45. The method of claim 38, wherein the intergenic variant is rs114913258.

46. The method of claim 42, wherein the individual has rs7124442, rs76327806, rs6265, rs12273539, rs11030104, rs12291186, rs55848362, rs72878196, rs10835211, rs16917237, rs73446388, rs12293082, rs4923468, rs11030119, rs76368953, rs72881263, rs80083564, rs74435097, rs10219241, rs80128513, rs28383487, rs55958405, rs28431965, and rs114913258 variants.

47. A method for identifying active agent responders in a clinical trial for treating depression and/or MDD, comprising excluding from data analysis data collected from an individual identified as (i) BDNF variant positive, (ii) BCL2 variant positive, and/or (iii) intergenic variant positive in the clinical trial.
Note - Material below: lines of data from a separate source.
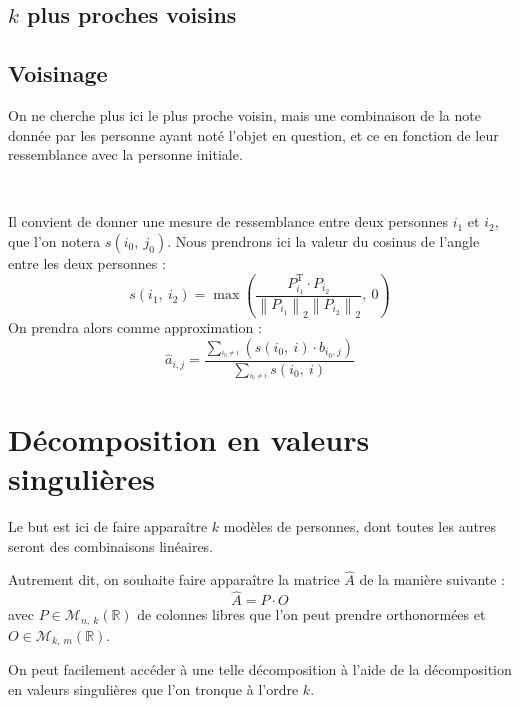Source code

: \documentclass[10pt, a4paper]{article}
\newcommand{\Ap}{\widehat{A}} %
\newcommand{\Bc}[2]{b_{#1,#2}} %
\newcommand{\Apc}[2]{\widehat{a}_{#1,#2}} %
\newcommand{\norme}[2]{\left\lVert #1 \right\rVert_{#2}} %
\newcommand{\tr}[1]{#1^{\mathrm{T}}} %
\newcommand{\pp}[1]{\left(#1\right)} %
\newcommand{\nl}{

~

} %
\begin{document}
\subsection{$k$ plus proches voisins}

\subsection{Voisinage}

On ne cherche plus ici le plus proche voisin, mais une combinaison de la note donnée par les personne ayant noté l'objet en question, et ce en fonction de leur ressemblance avec la personne initiale.
\nl
Il convient de donner une mesure de ressemblance entre deux personnes $i_1$ et $i_2$, que l'on notera $s\pp{i_0,\:j_0}$.
Nous prendrons ici la valeur du cosinus de l'angle entre les deux personnes : \[
	s\pp{i_1,\:i_2} = \max\pp{\frac{\tr{P_{i_1}}\!\cdot\!P_{i_2}}{\norme{P_{i_1}}{2}\norme{P_{i_2}}{2}},\:0}
\]
On prendra alors comme approximation : \[
	\Apc{i}{j} = \frac{\underset{^{i_0\neq i}}{\sum}\pp{ s\pp{i_0,\:i}\!\cdot\!\Bc{i_0}{j}}}%
				{\underset{^{i_0\neq i}}{\sum}s\pp{i_0,\:i}}
\]


\section{Décomposition en valeurs singulières}

Le but est ici de faire apparaître $k$ modèles de personnes, dont toutes les autres seront des combinaisons linéaires.

Autrement dit, on souhaite faire apparaître la matrice $\Ap$ de la manière suivante : \[
	\Ap = P\cdot O
\]
avec $P \in \mathcal{M}_{n,\:k}\pp{\mathbb{R}}$ de colonnes libres que l'on peut prendre orthonormées et $O \in \mathcal{M}_{k,\:m}\pp{\mathbb{R}}$.

On peut facilement accéder à une telle décomposition à l'aide de la décomposition en valeurs singulières que l'on tronque à l'ordre $k$.
\end{document}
48. The method of claim 47, wherein the individual suffers from a MDD.

49. The method of claim 47, wherein the individual is homozygous for a BDNF variant and/or a BCL2 variant and/or an intergenic variant.

50. The method of claim 47, wherein the individual is heterozygous for a BDNF variant and/or a BCL2 variant and/or an intergenic variant.
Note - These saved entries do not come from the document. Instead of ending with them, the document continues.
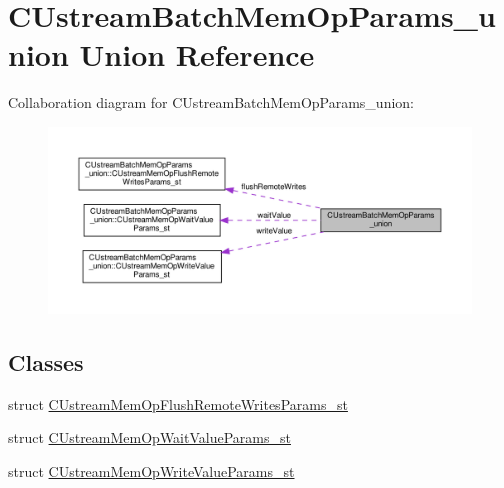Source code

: \hypertarget{unionCUstreamBatchMemOpParams__union}{}\section{C\+Ustream\+Batch\+Mem\+Op\+Params\+\_\+union Union Reference}
\label{unionCUstreamBatchMemOpParams__union}


Collaboration diagram for C\+Ustream\+Batch\+Mem\+Op\+Params\+\_\+union\+:\nopagebreak
\begin{figure}[H]
\begin{center}
\leavevmode
\includegraphics[width=350pt]{unionCUstreamBatchMemOpParams__union__coll__graph}
\end{center}
\end{figure}
\subsection*{Classes}
\begin{DoxyCompactItemize}
\item 
struct \hyperlink{structCUstreamBatchMemOpParams__union_1_1CUstreamMemOpFlushRemoteWritesParams__st}{C\+Ustream\+Mem\+Op\+Flush\+Remote\+Writes\+Params\+\_\+st}
\item 
struct \hyperlink{structCUstreamBatchMemOpParams__union_1_1CUstreamMemOpWaitValueParams__st}{C\+Ustream\+Mem\+Op\+Wait\+Value\+Params\+\_\+st}
\item 
struct \hyperlink{structCUstreamBatchMemOpParams__union_1_1CUstreamMemOpWriteValueParams__st}{C\+Ustream\+Mem\+Op\+Write\+Value\+Params\+\_\+st}
\end{DoxyCompactItemize}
51. The method of claim 47, wherein the individual is BDNF variant positive, BCL2 variant positive, and intergenic variant positive.

52. The method of claim 47, wherein the BDNF variant is selected from the group consisting of rs7124442, rs76327806, rs6265, rs12273539, rs11030104, rs12291186, rs55848362, rs72878196, rs10835211, rs16917237, rs73446388, rs12293082, rs4923468, rs11030119, rs76368953, rs72881263, rs80083564, rs74435097, rs10219241, rs80128513, rs28383487, rs55958405, and combinations thereof.

53. The method of claim 47, wherein the BCL2 variant is rs28431965.

54. The method of claim 47, wherein the intergenic variant is rs114913258.

55. The method of claim 51, wherein the individual has rs7124442, rs76327806, rs6265, rs12273539, rs11030104, rs12291186, rs55848362, rs72878196, rs10835211, rs16917237, rs73446388, rs12293082, rs4923468, rs11030119, rs76368953, rs72881263, rs80083564, rs74435097, rs10219241, rs80128513, rs28383487, rs55958405, rs28431965, and rs114913258 variants.